Saved entries:
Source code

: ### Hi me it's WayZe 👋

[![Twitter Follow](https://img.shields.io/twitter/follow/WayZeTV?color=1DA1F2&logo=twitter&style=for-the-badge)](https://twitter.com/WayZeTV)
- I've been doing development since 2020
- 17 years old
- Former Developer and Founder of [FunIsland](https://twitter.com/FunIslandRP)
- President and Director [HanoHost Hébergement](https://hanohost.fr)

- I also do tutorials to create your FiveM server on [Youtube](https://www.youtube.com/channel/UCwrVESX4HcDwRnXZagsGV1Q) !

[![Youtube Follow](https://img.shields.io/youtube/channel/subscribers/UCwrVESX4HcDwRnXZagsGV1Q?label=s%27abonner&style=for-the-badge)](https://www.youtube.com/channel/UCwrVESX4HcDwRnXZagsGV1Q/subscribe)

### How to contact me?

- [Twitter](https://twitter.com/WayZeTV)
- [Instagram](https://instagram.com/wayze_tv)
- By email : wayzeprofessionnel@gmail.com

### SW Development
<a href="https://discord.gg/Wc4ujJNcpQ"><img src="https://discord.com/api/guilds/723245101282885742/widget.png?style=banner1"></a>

● **BRIEF**:
The data should be transcribed exactly, line for line.

● **ANSWER BOX**:
Source code

: ### Hi me it's WayZe 👋

[![Twitter Follow](https://img.shields.io/twitter/follow/WayZeTV?color=1DA1F2&logo=twitter&style=for-the-badge)](https://twitter.com/WayZeTV)
- I've been doing development since 2020
- 17 years old
- Former Developer and Founder of [FunIsland](https://twitter.com/FunIslandRP)
- President and Director [HanoHost Hébergement](https://hanohost.fr)

- I also do tutorials to create your FiveM server on [Youtube](https://www.youtube.com/channel/UCwrVESX4HcDwRnXZagsGV1Q) !

[![Youtube Follow](https://img.shields.io/youtube/channel/subscribers/UCwrVESX4HcDwRnXZagsGV1Q?label=s%27abonner&style=for-the-badge)](https://www.youtube.com/channel/UCwrVESX4HcDwRnXZagsGV1Q/subscribe)

### How to contact me?

- [Twitter](https://twitter.com/WayZeTV)
- [Instagram](https://instagram.com/wayze_tv)
- By email : wayzeprofessionnel@gmail.com

### SW Development
<a href="https://discord.gg/Wc4ujJNcpQ"><img src="https://discord.com/api/guilds/723245101282885742/widget.png?style=banner1"></a>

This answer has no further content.